Thursday, June 22, 2017

To Data Guard First or Not to Data Guard First that is the question

In a previous post you could read about issues with IB switches and other problems with the APR QFSDP 12.1

we had some more surprises.

All BP we installed so far are Data Guard First enabled meaning you can install them on the standby do a switchover, bring your new standby at your pace to the same level and do a data patch.


Well we did that as for all the other QFSDP's so far.

but after the switchover ALL of a sudden our standby's didn't follow anymore and aborted recovery with an ORA-00600 ....

we clearly ran into this issue :

ORA-00600:[KTSLU_PUA_REMCHK-1] Could be generated after Applying April 2017 Database Bundle Patch (12.1.0.2.170418 DBBP) (Doc ID 2267842.1)

Note :




We fixed our issue by just applying the BP on the unpatched home we didn't add the extra patch.

The key is to re-read the documentation several times, however wouldn't it be nice if oracle support could send you a mail they have records of everything you downloaded anyways, judging the sales people that call each time i download new stuff ;-)

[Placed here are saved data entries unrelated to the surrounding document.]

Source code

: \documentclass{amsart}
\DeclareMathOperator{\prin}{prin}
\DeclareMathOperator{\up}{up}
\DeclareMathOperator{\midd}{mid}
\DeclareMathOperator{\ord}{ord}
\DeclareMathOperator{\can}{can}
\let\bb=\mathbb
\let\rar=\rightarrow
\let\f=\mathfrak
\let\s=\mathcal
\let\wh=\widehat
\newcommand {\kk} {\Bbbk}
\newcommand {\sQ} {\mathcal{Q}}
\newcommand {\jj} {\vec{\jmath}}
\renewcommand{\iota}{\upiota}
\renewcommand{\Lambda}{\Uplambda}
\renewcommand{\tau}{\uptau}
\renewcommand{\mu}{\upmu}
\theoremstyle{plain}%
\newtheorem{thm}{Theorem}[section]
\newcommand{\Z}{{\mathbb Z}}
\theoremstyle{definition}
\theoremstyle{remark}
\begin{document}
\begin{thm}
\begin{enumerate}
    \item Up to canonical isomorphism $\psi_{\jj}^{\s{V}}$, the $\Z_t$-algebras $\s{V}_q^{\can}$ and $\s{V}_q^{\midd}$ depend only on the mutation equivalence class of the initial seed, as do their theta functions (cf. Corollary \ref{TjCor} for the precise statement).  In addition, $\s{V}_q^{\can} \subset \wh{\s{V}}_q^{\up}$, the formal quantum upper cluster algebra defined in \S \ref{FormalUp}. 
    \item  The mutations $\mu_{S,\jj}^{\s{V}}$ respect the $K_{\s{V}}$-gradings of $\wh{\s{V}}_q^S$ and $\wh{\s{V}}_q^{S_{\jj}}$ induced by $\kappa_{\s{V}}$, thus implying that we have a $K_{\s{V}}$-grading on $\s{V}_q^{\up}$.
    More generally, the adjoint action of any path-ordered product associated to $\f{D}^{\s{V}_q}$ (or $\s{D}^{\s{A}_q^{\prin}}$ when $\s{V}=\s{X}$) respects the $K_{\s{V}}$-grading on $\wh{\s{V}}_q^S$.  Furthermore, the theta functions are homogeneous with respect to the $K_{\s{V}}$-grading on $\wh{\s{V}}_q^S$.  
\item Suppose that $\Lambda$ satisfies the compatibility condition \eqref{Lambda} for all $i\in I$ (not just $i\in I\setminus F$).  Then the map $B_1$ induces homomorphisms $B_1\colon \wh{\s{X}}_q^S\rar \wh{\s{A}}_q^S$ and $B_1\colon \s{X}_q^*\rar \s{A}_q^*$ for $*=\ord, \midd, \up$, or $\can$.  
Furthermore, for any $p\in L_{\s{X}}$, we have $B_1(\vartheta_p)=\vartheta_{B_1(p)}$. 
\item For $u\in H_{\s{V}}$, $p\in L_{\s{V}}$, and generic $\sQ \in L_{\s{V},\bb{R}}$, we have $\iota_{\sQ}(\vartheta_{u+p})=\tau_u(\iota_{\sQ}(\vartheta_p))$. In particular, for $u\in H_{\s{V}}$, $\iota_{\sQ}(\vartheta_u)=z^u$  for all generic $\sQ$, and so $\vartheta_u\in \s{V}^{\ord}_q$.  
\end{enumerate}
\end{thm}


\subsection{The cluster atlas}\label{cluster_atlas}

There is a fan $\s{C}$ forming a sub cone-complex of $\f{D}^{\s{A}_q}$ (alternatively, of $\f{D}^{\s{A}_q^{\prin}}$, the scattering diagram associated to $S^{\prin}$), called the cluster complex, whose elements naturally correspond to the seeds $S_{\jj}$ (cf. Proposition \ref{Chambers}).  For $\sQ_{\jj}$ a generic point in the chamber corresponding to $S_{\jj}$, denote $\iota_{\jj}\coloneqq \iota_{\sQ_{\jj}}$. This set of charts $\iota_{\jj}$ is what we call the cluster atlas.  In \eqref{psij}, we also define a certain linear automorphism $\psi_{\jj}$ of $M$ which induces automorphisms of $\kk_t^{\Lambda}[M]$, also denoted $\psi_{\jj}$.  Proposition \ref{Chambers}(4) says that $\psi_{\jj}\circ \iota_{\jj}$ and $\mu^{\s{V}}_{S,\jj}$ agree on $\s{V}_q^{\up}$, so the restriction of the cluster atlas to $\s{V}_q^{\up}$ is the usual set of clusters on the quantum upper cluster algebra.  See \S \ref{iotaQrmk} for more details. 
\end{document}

this would be a great service !

Another great service would actually to test patches ... and test if a patch is DG first here the second patch was release a long time after the APR bundle making you wonder if they actually tested this patch upfront  in a DG environment and did a switchover

Applying April 2017 QFSDP 12.1.0.2 Exadata 12.2.1.1.1

UPDATE see bellow for more info

The customer I currently work for has Exadata X4,X5, X6 mostly in 1/4 or 1/8 configurations running on Exadata 12.1.2.3.2.160721 with OVM. that means that every exadata is divided in a couple of vm’s Pieter Van Puymbroeck and I already talked about this a couple of times at user conferences.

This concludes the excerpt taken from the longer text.